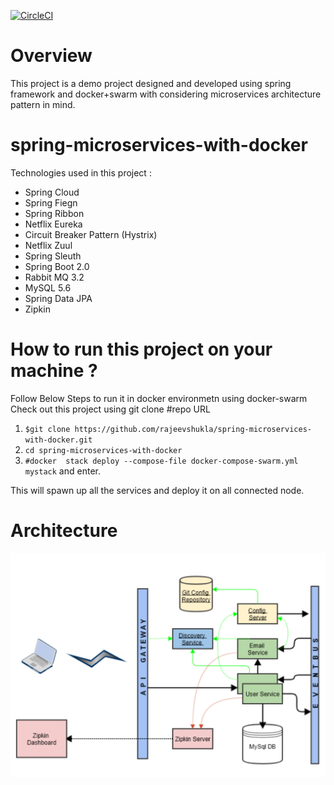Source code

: [![CircleCI](https://circleci.com/gh/rajeevshukla/spring-microservices-with-docker/tree/master.svg?style=svg)](https://circleci.com/gh/rajeevshukla/spring-microservices-with-docker/tree/master)

# Overview 
This project is a demo project designed and developed using spring framework and docker+swarm with considering microservices architecture  pattern in mind. 

# spring-microservices-with-docker
  Technologies used in this project : <br>
 - Spring Cloud <br>
 - Spring Fiegn <br>
 - Spring Ribbon <br>
 - Netflix Eureka<br>
 - Circuit Breaker Pattern (Hystrix)<br>
 - Netflix Zuul <br>
 - Spring Sleuth<br>
 - Spring Boot 2.0 <br>
 - Rabbit MQ 3.2
 - MySQL 5.6
 - Spring Data JPA 
 - Zipkin
 
# How to run this project on your machine ? 
 Follow Below Steps to run it in docker environmetn using docker-swarm 
 Check out this project using git clone #repo URL
 1. `$git clone https://github.com/rajeevshukla/spring-microservices-with-docker.git` 
2. `cd spring-microservices-with-docker`
3. `#docker  stack deploy --compose-file docker-compose-swarm.yml mystack` and enter. 

This will spawn up all the services and deploy it on all connected node.  

# Architecture 

![Architecture image](https://github.com/rajeevshukla/spring-microservices-with-docker/blob/master/Architecture.png)
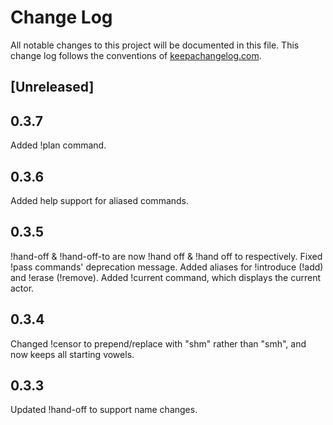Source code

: # Change Log
All notable changes to this project will be documented in this file. This change log follows the conventions of [keepachangelog.com](http://keepachangelog.com/).

## [Unreleased]

## 0.3.7
Added !plan command.

## 0.3.6
Added help support for aliased commands.

## 0.3.5
!hand-off & !hand-off-to are now !hand off & !hand off to respectively.
Fixed !pass commands' deprecation message.
Added aliases for !introduce (!add) and !erase (!remove).
Added !current command, which displays the current actor.

## 0.3.4
Changed !censor to prepend/replace with "shm" rather than "smh", and now keeps all starting vowels.

## 0.3.3
Updated !hand-off to support name changes.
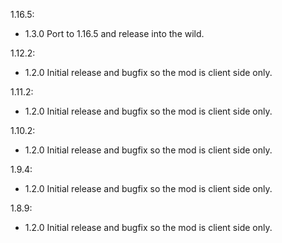 1.16.5:
- 1.3.0 Port to 1.16.5 and release into the wild.

1.12.2:
- 1.2.0 Initial release and bugfix so the mod is client side only.

1.11.2:
- 1.2.0 Initial release and bugfix so the mod is client side only.

1.10.2:
- 1.2.0 Initial release and bugfix so the mod is client side only.

1.9.4:
- 1.2.0 Initial release and bugfix so the mod is client side only.

1.8.9:
- 1.2.0 Initial release and bugfix so the mod is client side only.
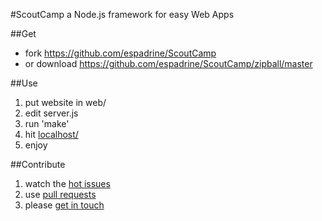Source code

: #ScoutCamp
a Node.js framework for easy Web Apps

##Get
- fork https://github.com/espadrine/ScoutCamp
- or download https://github.com/espadrine/ScoutCamp/zipball/master

##Use
1. put website in web/
2. edit server.js
3. run 'make'
4. hit [localhost/](http://localhost/)
5. enjoy

##Contribute
1. watch the [hot issues](https://github.com/espadrine/ScoutCamp/issues)
2. use [pull requests](http://help.github.com/send-pull-requests/)
3. please [get in touch](https://github.com/inbox/new/espadrine)
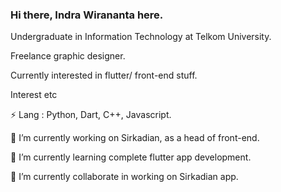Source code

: ### Hi there, Indra Wirananta here.

Undergraduate in Information Technology at Telkom University.

Freelance graphic designer.

Currently interested in flutter/ front-end stuff.


Interest etc

⚡ Lang : Python, Dart, C++, Javascript.

🔭 I’m currently working on Sirkadian, as a head of front-end.

🌱 I’m currently learning complete flutter app development. 

👯 I’m currently collaborate in working on Sirkadian app.

<!--
**IndraWirananta/IndraWirananta** is a ✨ _special_ ✨ repository because its `README.md` (this file) appears on your GitHub profile.

Here are some ideas to get you started:

- 🔭 I’m currently working on ...
- 🌱 I’m currently learning ...
- 👯 I’m looking to collaborate on ...
- 🤔 I’m looking for help with ...
- 💬 Ask me about ...
- 📫 How to reach me: ...
- 😄 Pronouns: ...
- ⚡ Fun fact: ...
-->
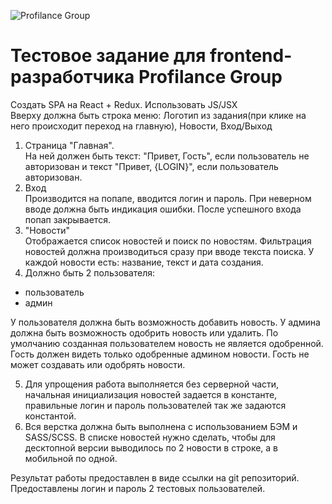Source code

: ![Profilance Group](https://static.tildacdn.com/tild3638-3338-4136-b038-313132306438/Group_640.svg "Profilance Group")

# Тестовое задание для frontend-разработчика Profilance Group

Создать SPA на React + Redux. Использовать JS/JSX  
Вверху должна быть строка меню: Логотип из задания(при клике на него происходит переход на главную), Новости, Вход/Выход

1) Страница "Главная".  
На ней должен быть текст: "Привет, Гость", если пользователь не авторизован и текст "Привет, {LOGIN}", если пользователь авторизован.
2) Вход  
Производится на попапе, вводится логин и пароль. При неверном вводе должна быть индикация ошибки.
После успешного входа попап закрывается.
3) "Новости"  
Отображается список новостей и поиск по новостям. Фильтрация новостей должна производиться сразу при вводе текста поиска. У каждой новости есть: название, текст и дата создания.
4) Должно быть 2 пользователя:  
- пользователь
- админ
      
У пользователя должна быть возможность добавить новость. У админа должна быть возможность одобрить новость или удалить. По умолчанию созданная пользователем новость не является одобренной.   
Гость должен видеть только одобренные админом новости. Гость не может создавать или одобрять новости.  
  
5) Для упрощения работа выполняется без серверной части, начальная инициализация новостей задается в константе, правильные логин и пароль пользователей так же задаются константой.  
6) Вся верстка должна быть выполнена с использованием БЭМ и SASS/SCSS. В списке новостей нужно сделать, чтобы для десктопной версии выводилось по 2 новости в строке, а в мобильной по одной.
  
Результат работы предоставлен в виде ссылки на git репозиторий.
Предоставлены логин и пароль 2 тестовых пользователей.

□ □ □

Work order
Repeat the full set of records exactly, and output no pictures.

Solution to this problem
Source code

: [![CircleCI](https://circleci.com/gh/rajeevshukla/spring-microservices-with-docker/tree/master.svg?style=svg)](https://circleci.com/gh/rajeevshukla/spring-microservices-with-docker/tree/master)

# Overview 
This project is a demo project designed and developed using spring framework and docker+swarm with considering microservices architecture  pattern in mind. 

# spring-microservices-with-docker
  Technologies used in this project : <br>
 - Spring Cloud <br>
 - Spring Fiegn <br>
 - Spring Ribbon <br>
 - Netflix Eureka<br>
 - Circuit Breaker Pattern (Hystrix)<br>
 - Netflix Zuul <br>
 - Spring Sleuth<br>
 - Spring Boot 2.0 <br>
 - Rabbit MQ 3.2
 - MySQL 5.6
 - Spring Data JPA 
 - Zipkin
 
# How to run this project on your machine ? 
 Follow Below Steps to run it in docker environmetn using docker-swarm 
 Check out this project using git clone #repo URL
 1. `$git clone https://github.com/rajeevshukla/spring-microservices-with-docker.git` 
2. `cd spring-microservices-with-docker`
3. `#docker  stack deploy --compose-file docker-compose-swarm.yml mystack` and enter. 

This will spawn up all the services and deploy it on all connected node.  

# Architecture 

![Architecture image](https://github.com/rajeevshukla/spring-microservices-with-docker/blob/master/Architecture.png)
Source code

: # Change Log
All notable changes to this project will be documented in this file. This change log follows the conventions of [keepachangelog.com](http://keepachangelog.com/).

## [Unreleased]

## 0.3.7
Added !plan command.

## 0.3.6
Added help support for aliased commands.

## 0.3.5
!hand-off & !hand-off-to are now !hand off & !hand off to respectively.
Fixed !pass commands' deprecation message.
Added aliases for !introduce (!add) and !erase (!remove).
Added !current command, which displays the current actor.

## 0.3.4
Changed !censor to prepend/replace with "shm" rather than "smh", and now keeps all starting vowels.

## 0.3.3
Updated !hand-off to support name changes.
 1.16.5:
- 1.3.0 Port to 1.16.5 and release into the wild.

1.12.2:
- 1.2.0 Initial release and bugfix so the mod is client side only.

1.11.2:
- 1.2.0 Initial release and bugfix so the mod is client side only.

1.10.2:
- 1.2.0 Initial release and bugfix so the mod is client side only.

1.9.4:
- 1.2.0 Initial release and bugfix so the mod is client side only.

1.8.9:
- 1.2.0 Initial release and bugfix so the mod is client side only.
Source code

: #ScoutCamp
a Node.js framework for easy Web Apps

##Get
- fork https://github.com/espadrine/ScoutCamp
- or download https://github.com/espadrine/ScoutCamp/zipball/master

##Use
1. put website in web/
2. edit server.js
3. run 'make'
4. hit [localhost/](http://localhost/)
5. enjoy

##Contribute
1. watch the [hot issues](https://github.com/espadrine/ScoutCamp/issues)
2. use [pull requests](http://help.github.com/send-pull-requests/)
3. please [get in touch](https://github.com/inbox/new/espadrine)
Source code

: ### Hi there, Indra Wirananta here.

Undergraduate in Information Technology at Telkom University.

Freelance graphic designer.

Currently interested in flutter/ front-end stuff.


Interest etc

⚡ Lang : Python, Dart, C++, Javascript.

🔭 I’m currently working on Sirkadian, as a head of front-end.

🌱 I’m currently learning complete flutter app development. 

👯 I’m currently collaborate in working on Sirkadian app.

<!--
**IndraWirananta/IndraWirananta** is a ✨ _special_ ✨ repository because its `README.md` (this file) appears on your GitHub profile.

Here are some ideas to get you started:

- 🔭 I’m currently working on ...
- 🌱 I’m currently learning ...
- 👯 I’m looking to collaborate on ...
- 🤔 I’m looking for help with ...
- 💬 Ask me about ...
- 📫 How to reach me: ...
- 😄 Pronouns: ...
- ⚡ Fun fact: ...
-->
Source code

: ![Profilance Group](https://static.tildacdn.com/tild3638-3338-4136-b038-313132306438/Group_640.svg "Profilance Group")

# Тестовое задание для frontend-разработчика Profilance Group

Создать SPA на React + Redux. Использовать JS/JSX  
Вверху должна быть строка меню: Логотип из задания(при клике на него происходит переход на главную), Новости, Вход/Выход

1) Страница "Главная".  
На ней должен быть текст: "Привет, Гость", если пользователь не авторизован и текст "Привет, {LOGIN}", если пользователь авторизован.
2) Вход  
Производится на попапе, вводится логин и пароль. При неверном вводе должна быть индикация ошибки.
После успешного входа попап закрывается.
3) "Новости"  
Отображается список новостей и поиск по новостям. Фильтрация новостей должна производиться сразу при вводе текста поиска. У каждой новости есть: название, текст и дата создания.
4) Должно быть 2 пользователя:  
- пользователь
- админ
      
У пользователя должна быть возможность добавить новость. У админа должна быть возможность одобрить новость или удалить. По умолчанию созданная пользователем новость не является одобренной.   
Гость должен видеть только одобренные админом новости. Гость не может создавать или одобрять новости.  
  
5) Для упрощения работа выполняется без серверной части, начальная инициализация новостей задается в константе, правильные логин и пароль пользователей так же задаются константой.  
6) Вся верстка должна быть выполнена с использованием БЭМ и SASS/SCSS. В списке новостей нужно сделать, чтобы для десктопной версии выводилось по 2 новости в строке, а в мобильной по одной.
  
Результат работы предоставлен в виде ссылки на git репозиторий.
Предоставлены логин и пароль 2 тестовых пользователей.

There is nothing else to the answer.